Lumesh Regex Module

wiki libs

Overview of the Regex Module

The Regex module provides comprehensive regular expression operation capabilities, supporting pattern matching, searching, capturing group extraction, text splitting, and replacement operations. All functions are implemented based on the regex-lite library, providing efficient regular expression processing capabilities.

Function Overview

Function Category Main Functions Purpose
Matching and Locating find, find_all Find match positions and content
Matching Validation match Validate if the entire text matches the pattern
Capturing Group Operations capture, captures, capture_name Extract captured group content
Text Processing split, replace Text splitting and replacement

Matching and Locating Functions

find <pattern> <text> - Find the first match

  • Parameters:
    • pattern (required): String|Regex - Regular expression pattern
    • text (required): String - Text to search
  • Returns: Map|None - Match information mapping, containing start, end, and found fields; returns None if not found
  • Example: Regex.find(r'\d+', "abc123def") returns {start: 3, end: 6, found: "123"}

find_all <pattern> <text> - Find all matches

  • Parameters:
    • pattern (required): String|Regex - Regular expression pattern
    • text (required): String - Text to search
  • Returns: List[Map] - List of all matches, each element contains start, end, and found fields
  • Example: Regex.find_all(r'\d+', "abc123def456") returns a list of all matched numbers

Matching Validation Functions

match <pattern> <text> - Check if the entire text matches the pattern

  • Parameters:
    • pattern (required): String|Regex - Regular expression pattern
    • text (required): String - Text to validate
  • Returns: Boolean - Returns true if the entire text matches

Capturing Group Operation Functions

capture <pattern> <text> - Get the first matching capturing group

  • Parameters:
    • pattern (required): String|Regex - Regular expression containing capturing groups
    • text (required): String - Text to match
  • Returns: List|None - List of captured groups, index 0 is the full match, subsequent indices are each capturing group
  • Example: Regex.capture(r'(\d{4})-(\d{2})-(\d{2})', "2023-12-25") returns ["2023-12-25", "2023", "12", "25"]

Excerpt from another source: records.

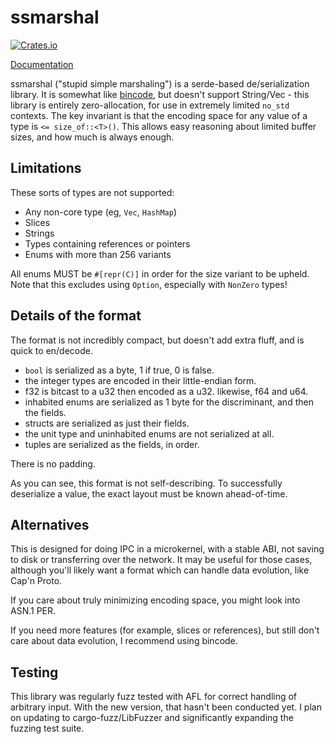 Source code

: # ssmarshal

[![Crates.io](https://img.shields.io/crates/v/ssmarshal.svg?style=flat-square)](https://crates.io/crates/ssmarshal)

[Documentation](https://docs.rs/ssmarshal)

ssmarshal ("stupid simple marshaling") is a serde-based de/serialization
library. It is somewhat like [bincode](https://github.com/TyOverby/bincode),
but doesn't support String/Vec - this library is entirely zero-allocation, for
use in extremely limited `no_std` contexts. The key invariant is that the
encoding space for any value of a type is `<= size_of::<T>()`. This allows
easy reasoning about limited buffer sizes, and how much is always enough.

## Limitations

These sorts of types are not supported:

- Any non-core type (eg, `Vec`, `HashMap`)
- Slices
- Strings
- Types containing references or pointers
- Enums with more than 256 variants

All enums MUST be `#[repr(C)]` in order for the size variant to be upheld.
Note that this excludes using `Option`, especially with `NonZero` types!

## Details of the format

The format is not incredibly compact, but doesn't add extra fluff, and is
quick to en/decode. 

- `bool` is serialized as a byte, 1 if true, 0 is false.
- the integer types are encoded in their little-endian form.
- f32 is bitcast to a u32 then encoded as a u32. likewise, f64 and u64.
- inhabited enums are serialized as 1 byte for the discriminant, and then the fields.
- structs are serialized as just their fields.
- the unit type and uninhabited enums are not serialized at all.
- tuples are serialized as the fields, in order.

There is no padding.

As you can see, this format is not self-describing. To successfully
deserialize a value, the exact layout must be known ahead-of-time.

## Alternatives

This is designed for doing IPC in a microkernel, with a stable ABI, not saving
to disk or transferring over the network. It may be useful for those cases,
although you'll likely want a format which can handle data evolution, like
Cap'n Proto.

If you care about truly minimizing encoding space, you might look into ASN.1
PER. 

If you need more features (for example, slices or references), but still don't
care about data evolution, I recommend using bincode.

## Testing

This library was regularly fuzz tested with AFL for correct handling of
arbitrary input. With the new version, that hasn't been conducted yet. I plan
on updating to cargo-fuzz/LibFuzzer and significantly expanding the fuzzing
test suite.
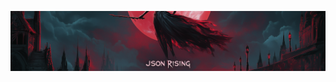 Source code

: ![JSONRising](https://raw.githubusercontent.com/CrimsonMods/JSONRising/master/.github/images/banner.png) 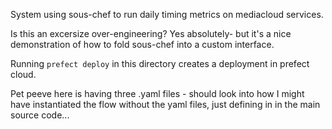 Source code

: 
System using sous-chef to run daily timing metrics on mediacloud services. 

Is this an excersize over-engineering? 
Yes absolutely- but it's a nice demonstration of how to fold sous-chef into a custom interface. 

Running `prefect deploy` in this directory creates a deployment in prefect cloud. 

Pet peeve here is having three .yaml files - should look into how I might have instantiated the flow without the yaml files, just defining in in the main source code... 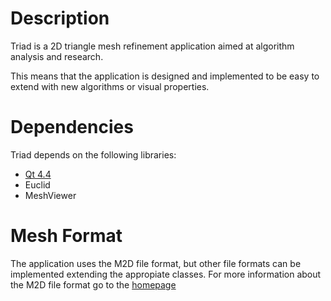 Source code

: Description
===========

Triad is a 2D triangle mesh refinement application aimed at algorithm analysis
and research.

This means that the application is designed and implemented to be easy to extend
with new algorithms or visual properties.

Dependencies
============

Triad depends on the following libraries:

  - [Qt 4.4](http://www.qtsoftware.com/products)
  - Euclid
  - MeshViewer

Mesh Format
===========

The application uses the M2D file format, but other file formats can be
implemented extending the appropiate classes. For more information about the M2D
file format go to the [homepage](http://github.com/gjorquera/triangle-mesh)

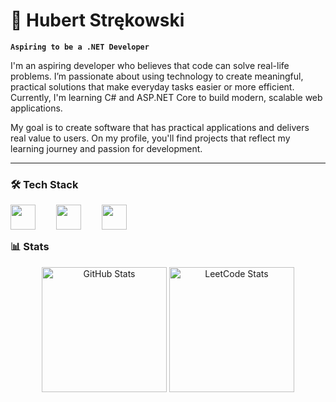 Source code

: # 🦾 Hubert Strękowski

**`Aspiring to be a .NET Developer`**

I'm an aspiring developer who believes that code can solve real-life problems. I’m passionate about using technology to create meaningful, practical solutions that make everyday tasks easier or more efficient.
Currently, I'm learning C# and ASP.NET Core to build modern, scalable web applications.

My goal is to create software that has practical applications and delivers real value to users. On my profile, you'll find projects that reflect my learning journey and passion for development.

---

<!-- Tutaj będą TOP PROJECTS jak już je zrobie -->

### 🛠 Tech Stack
<img align="left" width="40px;" style="padding-right: 30px;" src="https://cdn.jsdelivr.net/gh/devicons/devicon@latest/icons/csharp/csharp-plain.svg" />
<img align="left" width="40px;" style="padding-right: 30px;" src="https://cdn.jsdelivr.net/gh/devicons/devicon@latest/icons/dotnetcore/dotnetcore-original.svg" />
<img align="left" width="40px;" style="padding-right: 30px;" src="https://cdn.jsdelivr.net/gh/devicons/devicon@latest/icons/git/git-original.svg" />                  
          

<br/>

#

### 📊 Stats
<!--![GitHub Stats](https://github-readme-stats.vercel.app/api?username=hstrekowski&show_icons=true&theme=github_dark)
<a href="https://leetcode.com/hstrekowski/">
  <img src="https://leetcard.jacoblin.cool/hstrekowski?theme=dark&ext=contest" alt="LeetCode Stats"/>
</a>-->

<p align="center">
  <img src="https://github-readme-stats.vercel.app/api?username=hstrekowski&show_icons=true&theme=dark" alt="GitHub Stats" height="200"/>
  <a href="https://leetcode.com/hstrekowski/">
    <img src="https://leetcard.jacoblin.cool/hstrekowski?theme=dark&ext=contest" alt="LeetCode Stats" height="200"/>
  </a>
</p>


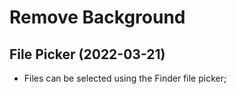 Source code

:# Remove Background

## File Picker (2022-03-21)

- Files can be selected using the Finder file picker;
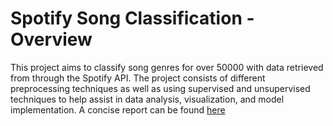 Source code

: # Spotify Song Classification - Overview
This project aims to classify song genres for over 50000 with data retrieved 
from through the Spotify API. The project consists of different preprocessing
techniques as well as using supervised and unsupervised techniques to help
assist in data analysis, visualization, and model implementation. A concise
report can be found [here](./Classification_Report.pdf) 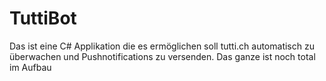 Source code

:# TuttiBot
Das ist eine C# Applikation die es ermöglichen soll tutti.ch automatisch zu überwachen und Pushnotifications zu versenden.
Das ganze ist noch total im Aufbau
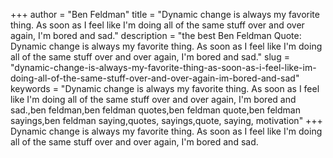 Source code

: +++
author = "Ben Feldman"
title = "Dynamic change is always my favorite thing. As soon as I feel like I'm doing all of the same stuff over and over again, I'm bored and sad."
description = "the best Ben Feldman Quote: Dynamic change is always my favorite thing. As soon as I feel like I'm doing all of the same stuff over and over again, I'm bored and sad."
slug = "dynamic-change-is-always-my-favorite-thing-as-soon-as-i-feel-like-im-doing-all-of-the-same-stuff-over-and-over-again-im-bored-and-sad"
keywords = "Dynamic change is always my favorite thing. As soon as I feel like I'm doing all of the same stuff over and over again, I'm bored and sad.,ben feldman,ben feldman quotes,ben feldman quote,ben feldman sayings,ben feldman saying,quotes, sayings,quote, saying, motivation"
+++
Dynamic change is always my favorite thing. As soon as I feel like I'm doing all of the same stuff over and over again, I'm bored and sad.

captures <pattern> <text> - Get all matching capturing groups

  • Parameters:
    • pattern (required): String|Regex - Regular expression containing capturing groups
    • text (required): String - Text to match
  • Returns: List[List] - List of all matching capturing groups

capture_name <pattern> <text> - Get named capturing groups

  • Parameters:
    • pattern (required): String|Regex - Regular expression containing named capturing groups
    • text (required): String - Text to match
  • Returns: Map|None - Mapping of named capturing groups, with keys as group names and values as matched content
  • Example: Regex.capture_name(r'(?P<year>\d{4})-(?P<month>\d{2})', "2023-12") returns {year: "2023", month: "12"}

Text Processing Functions

split <pattern> <text> - Split text by regular expression

  • Parameters:
    • pattern (required): String|Regex - Splitting pattern
    • text (required): String - Text to split
  • Returns: List[String] - List of split strings
  • Example: Regex.split(r'\s+', "hello world test") returns ["hello", "world", "test"]

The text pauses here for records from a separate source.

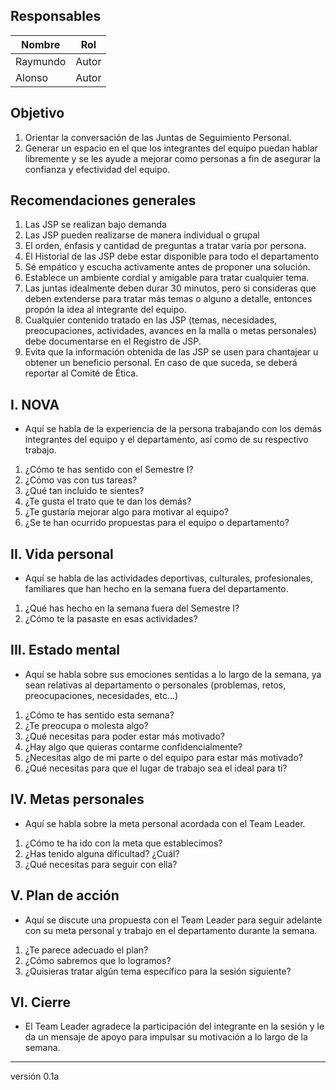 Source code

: ## Responsables
Nombre     | Rol
-----------|------------------
Raymundo   | Autor
Alonso     | Autor

## Objetivo
1. Orientar la conversación de las Juntas de Seguimiento Personal. 
2. Generar un espacio en el que los integrantes del equipo puedan hablar libremente y se les ayude a mejorar como personas a fin de asegurar la confianza y efectividad del equipo.

## Recomendaciones generales
1. Las JSP se realizan bajo demanda
2. Las JSP pueden realizarse de manera individual o grupal
3. El orden, énfasis y cantidad de preguntas a tratar varía por persona.
4. El Historial de las JSP debe estar disponible para todo el departamento
5. Sé empático y escucha activamente antes de proponer una solución.
6. Establece un ambiente cordial y amigable para tratar cualquier tema. 
7. Las juntas idealmente deben durar 30 minutos, pero si consideras que deben extenderse para tratar más temas o alguno a detalle, entonces propón la idea al integrante del equipo.
8. Cualquier contenido tratado en las JSP (temas, necesidades, preocupaciones, actividades, avances en la malla o metas personales) debe documentarse en el Registro de JSP.
9. Evita que la información obtenida de las JSP se usen para chantajear u obtener un beneficio personal. En caso de que suceda, se deberá reportar al Comité de Ética.


## I. NOVA
* Aquí se habla de la experiencia de la persona trabajando con los demás integrantes del equipo y el departamento, así como de su respectivo trabajo.
1. ¿Cómo te has sentido con el Semestre I?
2. ¿Cómo vas con tus tareas?
3. ¿Qué tan incluido te sientes?
4. ¿Te gusta el trato que te dan los demás?
5. ¿Te gustaría mejorar algo para motivar al equipo?
6. ¿Se te han ocurrido propuestas para el equipo o departamento?

## II. Vida personal
* Aquí se habla de las actividades deportivas, culturales, profesionales, familiares que han hecho en la semana fuera del departamento.
1. ¿Qué has hecho en la semana fuera del Semestre I?
2. ¿Cómo te la pasaste en esas actividades?

## III. Estado mental
* Aquí se habla sobre sus emociones sentidas a lo largo de la semana, ya sean relativas al departamento o personales (problemas, retos, preocupaciones, necesidades, etc...)
1. ¿Cómo te has sentido esta semana?
2. ¿Te preocupa o molesta algo?
3. ¿Qué necesitas para poder estar más motivado?
4. ¿Hay algo que quieras contarme confidencialmente?
5. ¿Necesitas algo de mi parte o del equipo para estar más motivado?
6. ¿Qué necesitas para que el lugar de trabajo sea el ideal para ti?

## IV. Metas personales
* Aquí se habla sobre la meta personal acordada con el Team Leader.
1. ¿Cómo te ha ido con la meta que establecimos?
2. ¿Has tenido alguna dificultad? ¿Cuál?
3. ¿Qué necesitas para seguir con ella?

## V. Plan de acción
* Aquí se discute una propuesta con el Team Leader para seguir adelante con su meta personal y trabajo en el departamento durante la semana.
1. ¿Te parece adecuado el plan?
2. ¿Cómo sabremos que lo logramos?
3. ¿Quisieras tratar algún tema específico para la sesión siguiente?

## VI. Cierre
* El Team Leader agradece la participación del integrante en la sesión y le da un mensaje de apoyo para impulsar su motivación a lo largo de la semana.

***
versión 0.1a
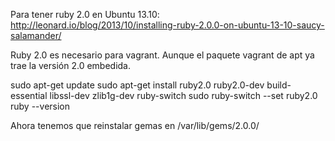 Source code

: Para tener ruby 2.0 en Ubuntu 13.10:
http://leonard.io/blog/2013/10/installing-ruby-2.0.0-on-ubuntu-13-10-saucy-salamander/

Ruby 2.0 es necesario para vagrant. Aunque el paquete vagrant de apt ya trae la versión 2.0 embedida.

sudo apt-get update
sudo apt-get install ruby2.0 ruby2.0-dev build-essential libssl-dev zlib1g-dev ruby-switch
sudo ruby-switch --set ruby2.0
ruby --version

Ahora tenemos que reinstalar gemas en /var/lib/gems/2.0.0/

replace <pattern> <replacement> <text> - Replace all matches

  • Parameters:
    • pattern (required): String|Regex - Matching pattern
    • replacement (required): String - Replacement content
    • text (required): String - Target text
  • Returns: String - Text after replacement
  • Example: Regex.replace(r'\d+', "X", "abc123def456") returns "abcXdefX"

Parameter Handling Mechanism

The functions in the Regex module support flexible parameter type handling. They can process different combinations of parameters:

  • Support for both Regex type and String type pattern parameters
  • Automatically compiles strings into regular expressions
  • Provides detailed error messages

Usage Examples

Basic Matching Operations

# Find numbers
Regex.find(r'\d+', "Price: $123.45")
# Returns: {start: 8, end: 11, found: "123"}

# Validate email format
Regex.match(r'^[a-zA-Z0-9._%+-]+@[a-zA-Z0-9.-]+\.[a-zA-Z]{2,}$', "user@example.com")
# Returns: true

Capturing Group Operations

# Parse date
Regex.capture(r'(\d{4})-(\d{2})-(\d{2})', "Today is 2023-12-25")
# Returns: ["2023-12-25", "2023", "12", "25"]

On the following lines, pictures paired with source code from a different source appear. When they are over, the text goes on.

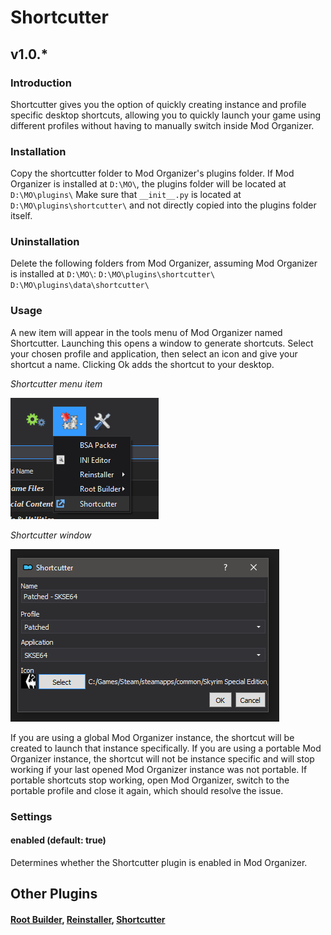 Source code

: # Shortcutter
## v1.0.*

### Introduction
Shortcutter gives you the option of quickly creating instance and profile specific desktop shortcuts, allowing you to quickly launch your game using different profiles without having to manually switch inside Mod Organizer.

### Installation
Copy the shortcutter folder to Mod Organizer's plugins folder. If Mod Organizer is installed at `D:\MO\`, the plugins folder will be located at `D:\MO\plugins\`
Make sure that `__init__.py` is located at `D:\MO\plugins\shortcutter\` and not directly copied into the plugins folder itself.

### Uninstallation
Delete the following folders from Mod Organizer, assuming Mod Organizer is installed at `D:\MO\`:
`D:\MO\plugins\shortcutter\`
`D:\MO\plugins\data\shortcutter\`

### Usage
A new item will appear in the tools menu of Mod Organizer named Shortcutter. Launching this opens a window to generate shortcuts.
Select your chosen profile and application, then select an icon and give your shortcut a name. Clicking Ok adds the shortcut to your desktop.

*Shortcutter menu item*

![Shortcutter menu item](shortcutter_tools_menu.png "Shortcutter menu item")

*Shortcutter window*

![Shortcutter window](shortcutter_window.png "Shortcutter window")


If you are using a global Mod Organizer instance, the shortcut will be created to launch that instance specifically.
If you are using a portable Mod Organizer instance, the shortcut will not be instance specific and will stop working if your last opened Mod Organizer instance was not portable. 
If portable shortcuts stop working, open Mod Organizer, switch to the portable profile and close it again, which should resolve the issue.

### Settings

#### enabled (default: true)
Determines whether the Shortcutter plugin is enabled in Mod Organizer.

## Other Plugins
#### [Root Builder](https://www.nexusmods.com/skyrimspecialedition/mods/31720), [Reinstaller](https://www.nexusmods.com/skyrimspecialedition/mods/59292), [Shortcutter](https://www.nexusmods.com/skyrimspecialedition/mods/59827) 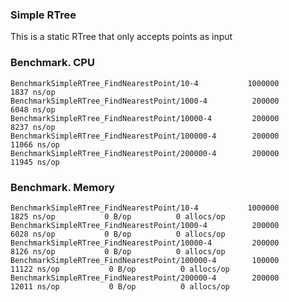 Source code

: ### Simple RTree

This is a static RTree that only accepts points as input


### Benchmark. CPU

    BenchmarkSimpleRTree_FindNearestPoint/10-4      	 1000000	      1837 ns/op
    BenchmarkSimpleRTree_FindNearestPoint/1000-4    	  200000	      6048 ns/op
    BenchmarkSimpleRTree_FindNearestPoint/10000-4   	  200000	      8237 ns/op
    BenchmarkSimpleRTree_FindNearestPoint/100000-4  	  200000	     11066 ns/op
    BenchmarkSimpleRTree_FindNearestPoint/200000-4  	  200000	     11945 ns/op


### Benchmark. Memory

    BenchmarkSimpleRTree_FindNearestPoint/10-4      	 1000000	      1825 ns/op	       0 B/op	       0 allocs/op
    BenchmarkSimpleRTree_FindNearestPoint/1000-4    	  200000	      6028 ns/op	       0 B/op	       0 allocs/op
    BenchmarkSimpleRTree_FindNearestPoint/10000-4   	  200000	      8126 ns/op	       0 B/op	       0 allocs/op
    BenchmarkSimpleRTree_FindNearestPoint/100000-4  	  100000	     11122 ns/op	       0 B/op	       0 allocs/op
    BenchmarkSimpleRTree_FindNearestPoint/200000-4  	  200000	     12011 ns/op	       0 B/op	       0 allocs/op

# Using named capturing groups
Regex.capture_name(r'(?P<year>\d{4})-(?P<month>\d{2})-(?P<day>\d{2})', "2023-12-25")
# Returns: {year: "2023", month: "12", day: "25"}

Text Processing

# Split text
Regex.split(r'[,;]\s*', "apple, banana; cherry")
# Returns: ["apple", "banana", "cherry"]

# Replacement operation
Regex.replace(r'\b\w+@\w+\.\w+\b', "[EMAIL]", "Contact us at support@example.com")
# Returns: "Contact us at [EMAIL]"

Pipeline Operation Examples

# Extract all numbers and sum them
"Price: $123, Tax: $45, Total: $168" | Regex.find_all(r'\d+') | List.map((m) -> Into.int(m.found)) | List.sum()
# Result: 336

# Clean and format text
" Hello, World! " | Regex.replace(r'\s+', " ") | String.trim()
# Result: "Hello, World!"

Notes

The Regex module is based on the regex-lite library, providing efficient regular expression processing capabilities. All functions support both string and Regex type pattern parameters, automatically handling type conversions. The capturing group functionality is particularly powerful, supporting both positional and named captures. Parameter type descriptions indicate that <> denotes required parameters and [] denotes optional parameters.

It is recommended to use raw strings (e.g., r'pattern') to avoid the complexity of escape characters.

In practical use, chained calls are supported, such as:

let rg = r'[,;]\s*'
rg.split("apple, banana; cherry")

In the examples, type names are used for clarity.